African Union-sponsored talks to broker an agreement between the three countries broke down in January, in a dispute that dates back to 2011.
Arab states requested the 15-member council’s involvement in peace talks last month in anticipation of the Blue Nile’s rainy season, which runs from June to September, which triggers the filling of the dam.
As part of the Arab-sponsored diplomatic push, Tunisia is proposing that the UN Security Council calls for a binding agreement between the three countries within six months, according to a draft resolution seen by Reuters on Wednesday.
Tensions in the row escalated on July 6 as the dam automatically started filling for a second year running without an agreement with Egypt and Sudan.
Ethiopia opposes UN involvement
Following a UN Security Council meeting on the issue on Thursday, ambassadors released a statement expressing readiness to back efforts to negotiate a solution to the “decade-long disagreement” after recent negotiations under the AU “yielded little progress.”
“An agreement on the dam can be reached, and must be reached, while underlining the UN’s readiness to support the countries, and the African Union, in reaching an agreement that is beneficial to all sides,” they said.
Ethiopia sees the GERD as a crucial national infrastructure project to boost its power supply but Egypt fears that the dam will siphon off Nile waters, endangering its water security.
Ethiopia’s Ministry of Foreign Affairs wrote to the UNSC on Tuesday, protesting what they said was the “unwelcome meddling of the Arab League” in the dispute.
Separately, Ethiopia’s envoy to the UN tweeted on Thursday that “the Nile belongs to all the half billion people in the 11 riparian countries.”
“The water is enough for all of us. Ethiopia generates 77 billion meter cube of water per year. It is only fair that we impound a small fraction of the annual inflow for its hydroelectric Dam.” he said.
“The filling process is pure physics. Once the dam concrete reaches a certain height, the water either flows through the bottom outlets or overflows the concrete. This year the dam will store water until it reaches the 13.5 billion cubic meters indicated in the filling schedule.”
Ethiopia last filled the dam in July 2020, prompting the African Union to take over the leadership of the negotiations. Earlier US-brokered attempts to end the dispute failed, leading the US to consider cutting aid to Ethiopia.

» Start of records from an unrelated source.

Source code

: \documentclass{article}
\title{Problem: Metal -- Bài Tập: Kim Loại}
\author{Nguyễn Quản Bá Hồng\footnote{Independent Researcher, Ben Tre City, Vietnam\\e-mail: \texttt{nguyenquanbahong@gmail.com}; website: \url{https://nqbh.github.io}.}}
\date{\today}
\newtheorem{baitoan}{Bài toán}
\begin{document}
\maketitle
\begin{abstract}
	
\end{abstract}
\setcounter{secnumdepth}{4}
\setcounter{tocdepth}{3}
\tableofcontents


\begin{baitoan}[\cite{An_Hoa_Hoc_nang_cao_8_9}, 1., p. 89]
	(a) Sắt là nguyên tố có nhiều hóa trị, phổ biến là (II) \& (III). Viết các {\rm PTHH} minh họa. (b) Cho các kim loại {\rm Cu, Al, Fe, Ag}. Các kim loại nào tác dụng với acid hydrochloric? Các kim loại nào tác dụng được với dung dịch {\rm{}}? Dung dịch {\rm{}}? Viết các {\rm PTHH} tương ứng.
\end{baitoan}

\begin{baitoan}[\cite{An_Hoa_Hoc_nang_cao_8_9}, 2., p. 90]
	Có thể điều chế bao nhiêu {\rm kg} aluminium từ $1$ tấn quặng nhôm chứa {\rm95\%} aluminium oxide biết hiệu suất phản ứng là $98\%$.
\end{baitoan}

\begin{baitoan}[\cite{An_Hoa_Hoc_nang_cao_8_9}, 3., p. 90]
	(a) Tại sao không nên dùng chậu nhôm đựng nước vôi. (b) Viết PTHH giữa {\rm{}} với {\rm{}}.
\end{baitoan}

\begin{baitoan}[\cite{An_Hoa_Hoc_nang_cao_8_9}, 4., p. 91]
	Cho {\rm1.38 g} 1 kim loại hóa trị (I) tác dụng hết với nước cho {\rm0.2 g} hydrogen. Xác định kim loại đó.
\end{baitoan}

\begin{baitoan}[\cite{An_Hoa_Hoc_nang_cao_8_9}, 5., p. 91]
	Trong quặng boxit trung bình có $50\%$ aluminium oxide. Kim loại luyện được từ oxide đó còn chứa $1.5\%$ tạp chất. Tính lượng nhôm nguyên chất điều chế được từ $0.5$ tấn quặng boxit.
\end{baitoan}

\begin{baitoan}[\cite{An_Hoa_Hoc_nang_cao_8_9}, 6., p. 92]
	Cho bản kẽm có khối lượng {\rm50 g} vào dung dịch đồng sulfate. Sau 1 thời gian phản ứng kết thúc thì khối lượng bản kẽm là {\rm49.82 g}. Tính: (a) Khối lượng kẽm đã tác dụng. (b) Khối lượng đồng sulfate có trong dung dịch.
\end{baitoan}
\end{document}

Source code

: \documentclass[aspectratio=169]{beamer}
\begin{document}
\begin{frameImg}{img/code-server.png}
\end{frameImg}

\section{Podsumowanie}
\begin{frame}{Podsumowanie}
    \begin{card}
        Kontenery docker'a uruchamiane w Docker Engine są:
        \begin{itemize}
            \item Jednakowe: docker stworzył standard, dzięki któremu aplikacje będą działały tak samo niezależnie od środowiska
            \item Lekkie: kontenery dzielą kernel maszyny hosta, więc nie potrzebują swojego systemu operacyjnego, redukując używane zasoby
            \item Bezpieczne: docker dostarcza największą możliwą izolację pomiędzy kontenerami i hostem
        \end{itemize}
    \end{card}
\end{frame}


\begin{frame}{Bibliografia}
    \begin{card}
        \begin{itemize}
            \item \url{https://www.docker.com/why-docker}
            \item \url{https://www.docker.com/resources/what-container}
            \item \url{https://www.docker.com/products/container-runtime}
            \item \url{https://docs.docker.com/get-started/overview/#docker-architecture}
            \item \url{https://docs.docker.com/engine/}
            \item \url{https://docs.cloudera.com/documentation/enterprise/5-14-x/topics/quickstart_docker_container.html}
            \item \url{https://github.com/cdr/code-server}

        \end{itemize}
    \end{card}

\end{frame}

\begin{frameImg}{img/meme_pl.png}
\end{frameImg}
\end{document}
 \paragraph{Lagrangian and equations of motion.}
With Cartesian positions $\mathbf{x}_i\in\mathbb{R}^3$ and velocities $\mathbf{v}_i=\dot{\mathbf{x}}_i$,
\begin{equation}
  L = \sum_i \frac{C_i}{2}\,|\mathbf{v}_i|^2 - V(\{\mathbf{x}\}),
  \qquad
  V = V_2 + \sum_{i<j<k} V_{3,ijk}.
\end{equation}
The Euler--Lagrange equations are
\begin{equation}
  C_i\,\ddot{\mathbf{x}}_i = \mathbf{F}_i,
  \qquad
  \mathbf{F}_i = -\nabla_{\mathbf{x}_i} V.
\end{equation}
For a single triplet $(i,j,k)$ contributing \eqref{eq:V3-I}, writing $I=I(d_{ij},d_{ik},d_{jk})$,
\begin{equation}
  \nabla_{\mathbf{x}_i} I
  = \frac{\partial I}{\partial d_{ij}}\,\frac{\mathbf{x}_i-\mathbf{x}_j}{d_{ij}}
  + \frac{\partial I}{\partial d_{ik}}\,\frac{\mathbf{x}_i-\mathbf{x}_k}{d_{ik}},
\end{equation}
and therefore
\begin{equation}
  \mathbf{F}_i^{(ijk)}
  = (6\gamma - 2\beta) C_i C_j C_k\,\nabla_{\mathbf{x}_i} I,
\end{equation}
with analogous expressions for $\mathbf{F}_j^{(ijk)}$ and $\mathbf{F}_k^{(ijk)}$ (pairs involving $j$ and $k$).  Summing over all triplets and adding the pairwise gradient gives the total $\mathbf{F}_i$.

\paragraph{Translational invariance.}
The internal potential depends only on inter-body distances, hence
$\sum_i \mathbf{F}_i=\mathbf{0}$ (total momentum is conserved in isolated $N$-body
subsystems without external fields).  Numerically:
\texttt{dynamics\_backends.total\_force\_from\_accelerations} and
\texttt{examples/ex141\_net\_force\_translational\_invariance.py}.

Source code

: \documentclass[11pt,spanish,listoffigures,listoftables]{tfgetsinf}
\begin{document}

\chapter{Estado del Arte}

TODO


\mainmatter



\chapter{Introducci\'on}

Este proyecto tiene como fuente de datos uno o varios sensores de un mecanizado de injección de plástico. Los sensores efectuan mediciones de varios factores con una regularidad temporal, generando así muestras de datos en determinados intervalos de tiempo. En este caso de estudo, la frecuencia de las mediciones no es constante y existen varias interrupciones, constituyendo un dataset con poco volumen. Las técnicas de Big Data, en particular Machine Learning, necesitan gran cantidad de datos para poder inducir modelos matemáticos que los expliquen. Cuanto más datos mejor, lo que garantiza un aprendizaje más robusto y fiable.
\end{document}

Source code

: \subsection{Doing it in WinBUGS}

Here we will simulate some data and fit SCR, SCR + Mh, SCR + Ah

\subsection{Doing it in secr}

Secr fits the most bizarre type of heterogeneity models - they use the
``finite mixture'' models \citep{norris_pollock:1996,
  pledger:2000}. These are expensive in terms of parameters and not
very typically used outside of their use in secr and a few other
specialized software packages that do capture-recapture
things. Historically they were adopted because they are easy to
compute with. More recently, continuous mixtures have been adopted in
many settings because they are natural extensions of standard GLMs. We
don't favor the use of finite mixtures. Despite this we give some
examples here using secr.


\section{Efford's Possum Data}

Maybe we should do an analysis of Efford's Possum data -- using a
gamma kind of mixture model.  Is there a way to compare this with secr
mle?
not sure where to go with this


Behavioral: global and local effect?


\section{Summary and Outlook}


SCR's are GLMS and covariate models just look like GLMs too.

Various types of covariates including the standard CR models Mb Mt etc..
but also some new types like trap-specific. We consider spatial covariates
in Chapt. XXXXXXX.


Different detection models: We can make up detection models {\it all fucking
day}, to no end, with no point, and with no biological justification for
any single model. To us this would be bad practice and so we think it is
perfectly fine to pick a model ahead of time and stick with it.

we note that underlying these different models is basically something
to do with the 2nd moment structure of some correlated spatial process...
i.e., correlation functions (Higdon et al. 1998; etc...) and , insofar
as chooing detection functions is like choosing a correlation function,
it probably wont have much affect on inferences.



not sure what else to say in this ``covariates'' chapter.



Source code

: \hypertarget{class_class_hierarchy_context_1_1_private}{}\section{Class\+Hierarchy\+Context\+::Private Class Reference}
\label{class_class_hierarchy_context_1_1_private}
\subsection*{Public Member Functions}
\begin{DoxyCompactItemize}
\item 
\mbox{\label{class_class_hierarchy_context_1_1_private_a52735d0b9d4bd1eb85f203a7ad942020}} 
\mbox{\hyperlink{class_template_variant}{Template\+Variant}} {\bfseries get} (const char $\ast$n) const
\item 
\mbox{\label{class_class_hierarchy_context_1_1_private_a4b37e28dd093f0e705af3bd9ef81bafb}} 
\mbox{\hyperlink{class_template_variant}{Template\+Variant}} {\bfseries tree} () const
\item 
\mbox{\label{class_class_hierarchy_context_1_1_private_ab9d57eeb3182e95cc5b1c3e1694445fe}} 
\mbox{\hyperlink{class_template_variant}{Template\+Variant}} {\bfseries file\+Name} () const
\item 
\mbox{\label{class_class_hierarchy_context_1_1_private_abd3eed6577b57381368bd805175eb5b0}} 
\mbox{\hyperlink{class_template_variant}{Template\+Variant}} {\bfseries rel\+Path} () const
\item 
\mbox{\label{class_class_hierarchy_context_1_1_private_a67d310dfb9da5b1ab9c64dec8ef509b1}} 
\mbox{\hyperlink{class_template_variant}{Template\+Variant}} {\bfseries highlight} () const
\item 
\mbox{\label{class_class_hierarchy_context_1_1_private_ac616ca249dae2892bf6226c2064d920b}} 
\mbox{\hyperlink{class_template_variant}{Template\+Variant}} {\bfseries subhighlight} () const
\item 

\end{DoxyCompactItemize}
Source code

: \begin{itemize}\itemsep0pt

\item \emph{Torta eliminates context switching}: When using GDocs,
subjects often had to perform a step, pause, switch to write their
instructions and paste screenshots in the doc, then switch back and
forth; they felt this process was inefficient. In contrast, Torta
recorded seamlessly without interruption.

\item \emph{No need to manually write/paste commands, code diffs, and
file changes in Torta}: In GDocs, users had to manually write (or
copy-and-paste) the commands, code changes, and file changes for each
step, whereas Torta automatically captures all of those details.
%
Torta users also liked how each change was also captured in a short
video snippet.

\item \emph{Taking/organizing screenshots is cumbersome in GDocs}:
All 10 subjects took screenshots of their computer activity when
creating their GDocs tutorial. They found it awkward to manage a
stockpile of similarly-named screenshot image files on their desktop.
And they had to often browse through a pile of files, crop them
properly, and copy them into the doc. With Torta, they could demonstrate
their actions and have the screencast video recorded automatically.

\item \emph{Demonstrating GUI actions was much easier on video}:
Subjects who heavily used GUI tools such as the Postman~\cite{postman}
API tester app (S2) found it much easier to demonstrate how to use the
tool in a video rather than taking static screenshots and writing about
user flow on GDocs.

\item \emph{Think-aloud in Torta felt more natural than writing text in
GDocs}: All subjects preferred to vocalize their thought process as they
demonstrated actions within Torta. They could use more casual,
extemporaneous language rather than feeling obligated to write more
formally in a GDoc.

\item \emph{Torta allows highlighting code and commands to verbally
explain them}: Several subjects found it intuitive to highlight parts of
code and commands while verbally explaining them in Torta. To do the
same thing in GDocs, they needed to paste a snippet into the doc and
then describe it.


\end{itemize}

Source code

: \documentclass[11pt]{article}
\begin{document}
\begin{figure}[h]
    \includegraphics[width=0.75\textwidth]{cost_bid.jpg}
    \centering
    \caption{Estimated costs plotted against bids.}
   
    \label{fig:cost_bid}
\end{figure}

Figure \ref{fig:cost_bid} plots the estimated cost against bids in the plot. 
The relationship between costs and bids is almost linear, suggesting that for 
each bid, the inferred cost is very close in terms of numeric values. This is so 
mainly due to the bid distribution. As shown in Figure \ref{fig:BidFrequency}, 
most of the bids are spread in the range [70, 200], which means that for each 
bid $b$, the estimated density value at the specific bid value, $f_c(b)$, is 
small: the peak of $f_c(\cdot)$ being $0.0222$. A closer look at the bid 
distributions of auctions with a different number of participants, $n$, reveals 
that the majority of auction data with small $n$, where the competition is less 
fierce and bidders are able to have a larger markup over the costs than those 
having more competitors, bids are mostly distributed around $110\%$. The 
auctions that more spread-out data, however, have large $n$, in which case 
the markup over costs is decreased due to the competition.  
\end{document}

The $4.6bn structure is the largest hydropower dam in Africa, and is set to transform Ethiopia’s economy by doubling its electricity output to 16,000 GW.
Currently, only 44% of Ethiopia’s households have access to electricity, with a quarter of these relying on off-grid solutions. By contrast, Egypt has already achieved full electricity coverage.
The Nile contributes 90% of Egypt’s fresh water and underpins irrigation and power generation, leading the government to cast the GERD as a national security threat. If the project goes ahead as Addis Ababa plans, Egypt fears water shortages and additional hydropower projects upstream.